Entrar en
las películas de Wes Anderson es entrar en un mundo personal, por ello la
primera impresión es la definitiva, la que nos indica si nosotros encajamos
en ese mundo o no, si seguimos adelante o no. Me costó entrar en las anteriores, incluso alguna se me atragantó, Life Aquatic, pero el comienzo de The Grand Budapest Hotel me ha encantado,
literalmente, es decir, fue como caer con Alicia al país de las maravillas
donde los paisajes, aquí el paisaje interior de un gran hotel de los años 30,
los personajes, el habla, los sentimientos y emociones, la luz y el atrezzo son
los de los cuentos.

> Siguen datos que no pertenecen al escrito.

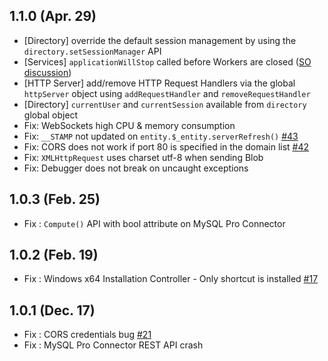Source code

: ## 1.1.0 (Apr. 29)

- [Directory] override the default session management by using the `directory.setSessionManager` API
- [Services] `applicationWillStop` called before Workers are closed ([SO discussion](http://stackoverflow.com/a/35726567))
- [HTTP Server] add/remove HTTP Request Handlers via the global `httpServer` object using `addRequestHandler` and `removeRequestHandler`
- [Directory] `currentUser` and `currentSession` available from `directory` global object
- Fix: WebSockets high CPU & memory consumption
- Fix: `__STAMP` not updated on `entity.$_entity.serverRefresh()` [#43](https://github.com/Wakanda/wakanda-issues/issues/43)
- Fix: CORS does not work if port 80 is specified in the domain list [#42](https://github.com/Wakanda/wakanda-issues/issues/42)
- Fix: `XMLHttpRequest` uses charset utf-8 when sending Blob
- Fix: Debugger does not break on uncaught exceptions

## 1.0.3 (Feb. 25)

- Fix : `Compute()` API with bool attribute on MySQL Pro Connector

## 1.0.2 (Feb. 19)

- Fix : Windows x64 Installation Controller - Only shortcut is installed [#17](https://github.com/Wakanda/wakanda-issues/issues/17)

## 1.0.1 (Dec. 17)

- Fix : CORS credentials bug [#21](https://github.com/Wakanda/wakanda-issues/issues/21)
- Fix : MySQL Pro Connector REST API crash
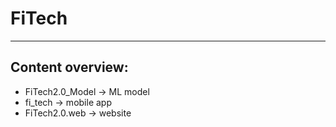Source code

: # FiTech

<hr/>

## Content overview:

* FiTech2.0_Model -> ML model 
* fi_tech -> mobile app 
* FiTech2.0.web -> website 
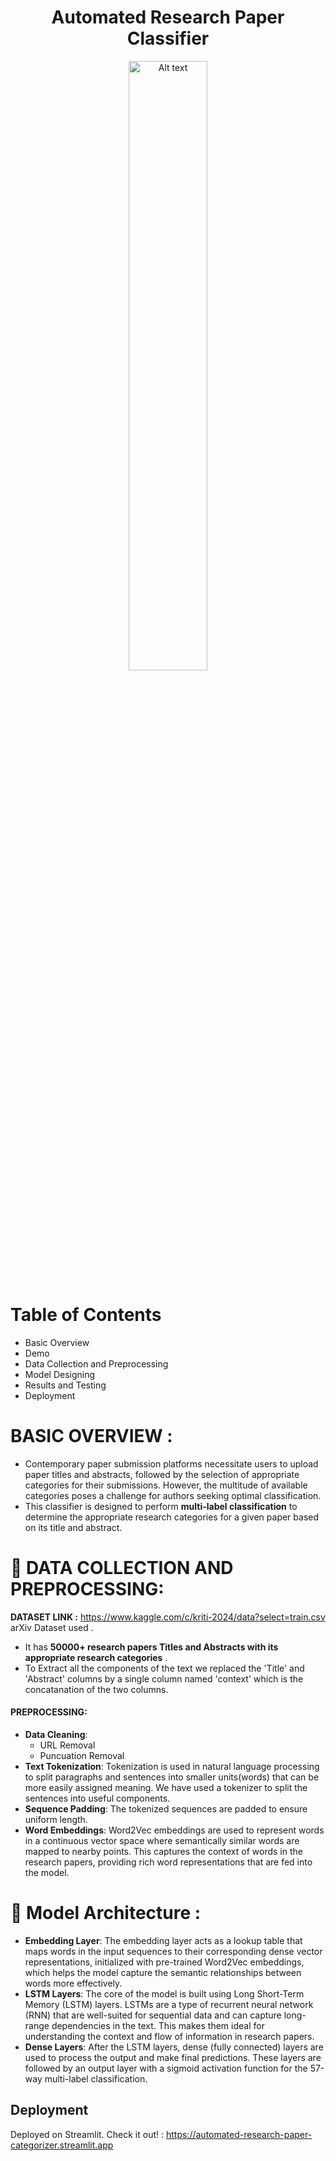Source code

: <h1 align="center">Automated Research Paper Classifier</h1>

<p align="center">
  <img src="https://images.aicrowd.com/images/challenges/image_file/839/blitz_9__7.1__linkpreview_copy_5.jpg" alt="Alt text" style="width:50%; height:auto;">
</p>

# Table of Contents
- Basic Overview
- Demo
- Data Collection and Preprocessing
- Model Designing
- Results and Testing
- Deployment

# BASIC OVERVIEW :
* Contemporary paper submission platforms necessitate users to upload paper titles and abstracts, followed by the selection of appropriate categories for their submissions. However, the multitude of available categories poses a challenge for authors seeking optimal classification.
* This classifier is designed to perform **multi-label classification** to determine the appropriate research categories for a given paper based on its title and abstract.<br>

 # :floppy_disk:  DATA COLLECTION AND PREPROCESSING:
**DATASET LINK :** <https://www.kaggle.com/c/kriti-2024/data?select=train.csv> arXiv Dataset used .<br> 
* It has **50000+ research papers Titles and Abstracts with its appropriate research categories** .<br>
* To Extract all the components of the text we replaced the 'Title' and 'Abstract' columns by a single column named 'context' which is the concatanation of the two columns.
#### PREPROCESSING:
* **Data Cleaning**:
  - URL Removal
  - Puncuation Removal
* **Text Tokenization**: Tokenization is used in natural language processing to split paragraphs and sentences into smaller units(words) that can be more easily assigned meaning. We have used a tokenizer to split the sentences into useful components. 
* **Sequence Padding**: The tokenized sequences are padded to ensure uniform length.
* **Word Embeddings**: Word2Vec embeddings are used to represent words in a continuous vector space where semantically similar words are mapped to nearby points. This captures the context of words in the research papers, providing rich word representations that are fed into the model.
  

# :pushpin:  Model Architecture :

* **Embedding Layer**: The embedding layer acts as a lookup table that maps words in the input sequences to their corresponding dense vector representations, initialized with pre-trained Word2Vec embeddings, which helps the model capture the semantic relationships between words more effectively.
* **LSTM Layers**: The core of the model is built using Long Short-Term Memory (LSTM) layers. LSTMs are a type of recurrent neural network (RNN) that are well-suited for sequential data and can capture long-range dependencies in the text. This makes them ideal for understanding the context and flow of information in research papers.
* **Dense Layers**: After the LSTM layers, dense (fully connected) layers are used to process the output and make final predictions. These layers are followed by an output layer with a sigmoid activation function for the 57-way multi-label classification.



## Deployment

Deployed on Streamlit. Check it out! : https://automated-research-paper-categorizer.streamlit.app
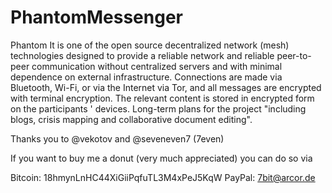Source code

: # PhantomMessenger
Phantom It is one of the open source decentralized network (mesh) technologies designed to provide a reliable network and reliable peer-to-peer communication without centralized servers and with minimal dependence on external infrastructure. Connections are made via Bluetooth, Wi-Fi, or via the Internet via Tor, and all messages are encrypted with terminal encryption. The relevant content is stored in encrypted form on the participants ' devices. Long-term plans for the project "including blogs, crisis mapping and collaborative document editing".

Thanks you to @vekotov and @seveneven7 (7even)

If you want to buy me a donut (very much appreciated) you can do so via

Bitcoin: 18hmynLnHC44XiGiiPqfuTL3M4xPeJ5KqW
PayPal: 7bit@arcor.de
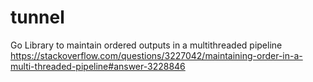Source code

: # tunnel
Go Library to maintain ordered outputs in a multithreaded pipeline https://stackoverflow.com/questions/3227042/maintaining-order-in-a-multi-threaded-pipeline#answer-3228846

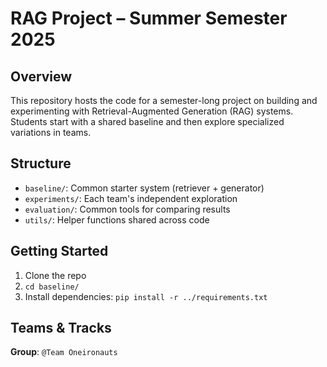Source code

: # RAG Project – Summer Semester 2025

## Overview
This repository hosts the code for a semester-long project on building and experimenting with Retrieval-Augmented Generation (RAG) systems. Students start with a shared baseline and then explore specialized variations in teams.

## Structure
- `baseline/`: Common starter system (retriever + generator)
- `experiments/`: Each team's independent exploration
- `evaluation/`: Common tools for comparing results
- `utils/`: Helper functions shared across code

## Getting Started
1. Clone the repo
2. `cd baseline/`
3. Install dependencies: `pip install -r ../requirements.txt`

## Teams & Tracks
**Group**: `@Team Oneironauts`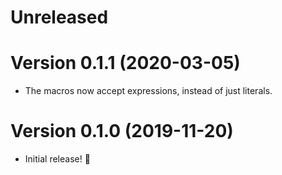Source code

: # Unreleased

# Version 0.1.1 (2020-03-05)

- The macros now accept expressions, instead of just literals.

# Version 0.1.0 (2019-11-20)

- Initial release! 🎉
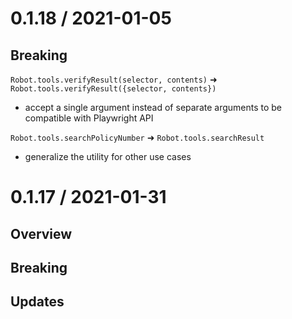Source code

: 0.1.18 / 2021-01-05
===================
## Breaking
`Robot.tools.verifyResult(selector, contents)` ➜ `Robot.tools.verifyResult({selector, contents})`
- accept a single argument instead of separate arguments to be compatible with Playwright API

`Robot.tools.searchPolicyNumber` ➜ `Robot.tools.searchResult` 
- generalize the utility for other use cases

0.1.17 / 2021-01-31
===================
## Overview
## Breaking
## Updates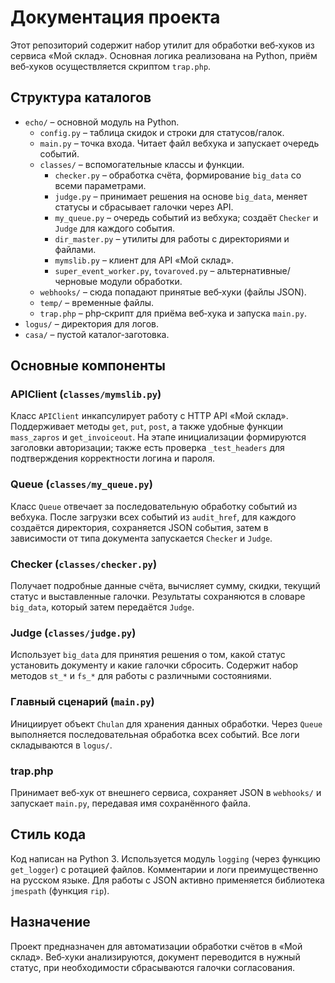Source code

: # Документация проекта

Этот репозиторий содержит набор утилит для обработки веб‑хуков из сервиса «Мой склад».
Основная логика реализована на Python, приём веб‑хуков осуществляется скриптом `trap.php`.

## Структура каталогов

- `echo/` – основной модуль на Python.
  - `config.py` – таблица скидок и строки для статусов/галок.
  - `main.py` – точка входа. Читает файл вебхука и запускает очередь событий.
  - `classes/` – вспомогательные классы и функции.
    - `checker.py` – обработка счёта, формирование `big_data` со всеми параметрами.
    - `judge.py` – принимает решения на основе `big_data`, меняет статусы и сбрасывает галочки через API.
    - `my_queue.py` – очередь событий из вебхука; создаёт `Checker` и `Judge` для каждого события.
    - `dir_master.py` – утилиты для работы с директориями и файлами.
    - `mymslib.py` – клиент для API «Мой склад».
    - `super_event_worker.py`, `tovaroved.py` – альтернативные/черновые модули обработки.
  - `webhooks/` – сюда попадают принятые веб‑хуки (файлы JSON).
  - `temp/` – временные файлы.
  - `trap.php` – php‑скрипт для приёма веб‑хука и запуска `main.py`.
- `logus/` – директория для логов.
- `casa/` – пустой каталог‑заготовка.

## Основные компоненты

### APIClient (`classes/mymslib.py`)

Класс `APIClient` инкапсулирует работу с HTTP API «Мой склад». Поддерживает методы `get`, `put`, `post`,
а также удобные функции `mass_zapros` и `get_invoiceout`. На этапе инициализации формируются заголовки
авторизации; также есть проверка `_test_headers` для подтверждения корректности логина и пароля.

### Queue (`classes/my_queue.py`)

Класс `Queue` отвечает за последовательную обработку событий из вебхука. После загрузки всех событий
из `audit_href`, для каждого создаётся директория, сохраняется JSON события, затем в зависимости от типа
документа запускается `Checker` и `Judge`.

### Checker (`classes/checker.py`)

Получает подробные данные счёта, вычисляет сумму, скидки, текущий статус и выставленные галочки.
Результаты сохраняются в словаре `big_data`, который затем передаётся `Judge`.

### Judge (`classes/judge.py`)

Использует `big_data` для принятия решения о том, какой статус установить документу и какие галочки
сбросить. Содержит набор методов `st_*` и `fs_*` для работы с различными состояниями.

### Главный сценарий (`main.py`)

Инициирует объект `Chulan` для хранения данных обработки. Через `Queue` выполняется последовательная
обработка всех событий. Все логи складываются в `logus/`.

### trap.php

Принимает веб‑хук от внешнего сервиса, сохраняет JSON в `webhooks/` и запускает `main.py`,
передавая имя сохранённого файла.

## Стиль кода

Код написан на Python 3. Используется модуль `logging` (через функцию `get_logger`) с ротацией файлов.
Комментарии и логи преимущественно на русском языке. Для работы с JSON активно применяется библиотека
`jmespath` (функция `rip`).

## Назначение

Проект предназначен для автоматизации обработки счётов в «Мой склад». Веб‑хуки анализируются,
документ переводится в нужный статус, при необходимости сбрасываются галочки согласования.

El encantamiento dura mientras dura la exploración del
nuevo mundo que parece una animación de aquellas antiguas postales
tridimensionales o dioramas, los escenarios del hotel, el vestíbulo, las cámaras, las
escaleras, el ascensor, pasillos, corredores, los colores de las paredes, los
tapizados, el vestuario de los criados, la aparición de los distintos
personajes en los rostros de actores famosos que se prestan a elaborar
caricaturas simpáticas: el conserje del hotel, magnífico Ralph Fiennes enamorando a ancianas viudas ricas con su esmoquin púrpura; el joven botones
de origen oriental que cuenta la historia después de muchos años con la voz y
la presencia madura de Murray Abraham a un joven escritor, Jude Law, que llega
a un Gran Hotel casi vacío, en una época donde los Grandes Hoteles han sido
desplazados por asépticas construcciones de vidrio y hormigón; el serio
abogado representando diferentes causas, el altísimo Jeff Goldblum; el
detective malvado Willem Dafoe vestido de cuero negro a la gestapo; el heredero descontento, un enjuto Adrien
Brody; el maître asesinado porque conocía la clave para resolver el enigma de
la herencia, un Mathieu Amalric tan otro, tan diferente del director teatral de
La Venus
de las pieles que comenté hace poco; una especie de risueño SS, Edward Norton haciendo
de jefe de policía de la república imaginaria de Zubrowka donde sucede la
historia; el tosco preso Harvey Keitel; la estirada Clotilde, la criada
vestida de negro con mandil y cofia blanca, una Léa Seydoux que en nada se
parece a la sensual chica de La vie d’Adele; Saoirse Ronan en el papel de la dulce
pastelera que lleva dibujada una salamandra en la mejilla; la anciana
adinerada, en fin, una Tilda Swinton casi irreconocible, cuya herencia –el retrato renacentista Muchacho
con manzana- dará origen a la historia de intriga y persecución en la que
la peli buscará su continuidad tras la original presentación y tantos otros
actores cada uno en su nicho único de interpretación que le ha preparado Anderson.
El
encantamiento como digo se va diluyendo cuando el mundo nuevo se hace familiar
y las caricaturas de los famosos actores se prolongan más allá de la sorpresa
inicial. Eso pasa en general con las demás pelis de Wes Anderson, aunque aquí
se aguanta mucho mejor, por la brevedad de las escenas, por el ritmo rápido que
Anderson las imprime, por la ayuda de la buena música con aires de la Europa del este, por el peculiar modo de mover la cámara, por el zoom, la puesta en escena, el propio formato de la pantalla, en vertical y en horizontal, el maquillaje y peluquería tan originales, el estilo propio de este director.
Hay muchas pelis
que se parecen a esta, el espectador puede estar refrescando continuamente la
memoria buscando referencias, ¿de qué me suena este rostro?, ¿dónde he visto
antes esta carrera en moto, estos coches veloces por calles estrechas, esta
persecución en la nieve?, ¿dónde he visto estos decorados, estas habitaciones
achaparradas, este ascensor?, ¿dónde el peinado en escalera de Tilda Swinton,
la perilla de Goldblum, el negro de Adrian Brody?, ¿dónde esos pasillos y
habitaciones que parecen estantes o cajones de grandes cómodas? Hay una buena parte
de la historia del cine detrás de todo eso; películas de hoteles de lujo, de viajes en tren con asesinato, de balnearios de montaña, de comedias de aquellos años, pero todo estilizado por el genio de Anderson.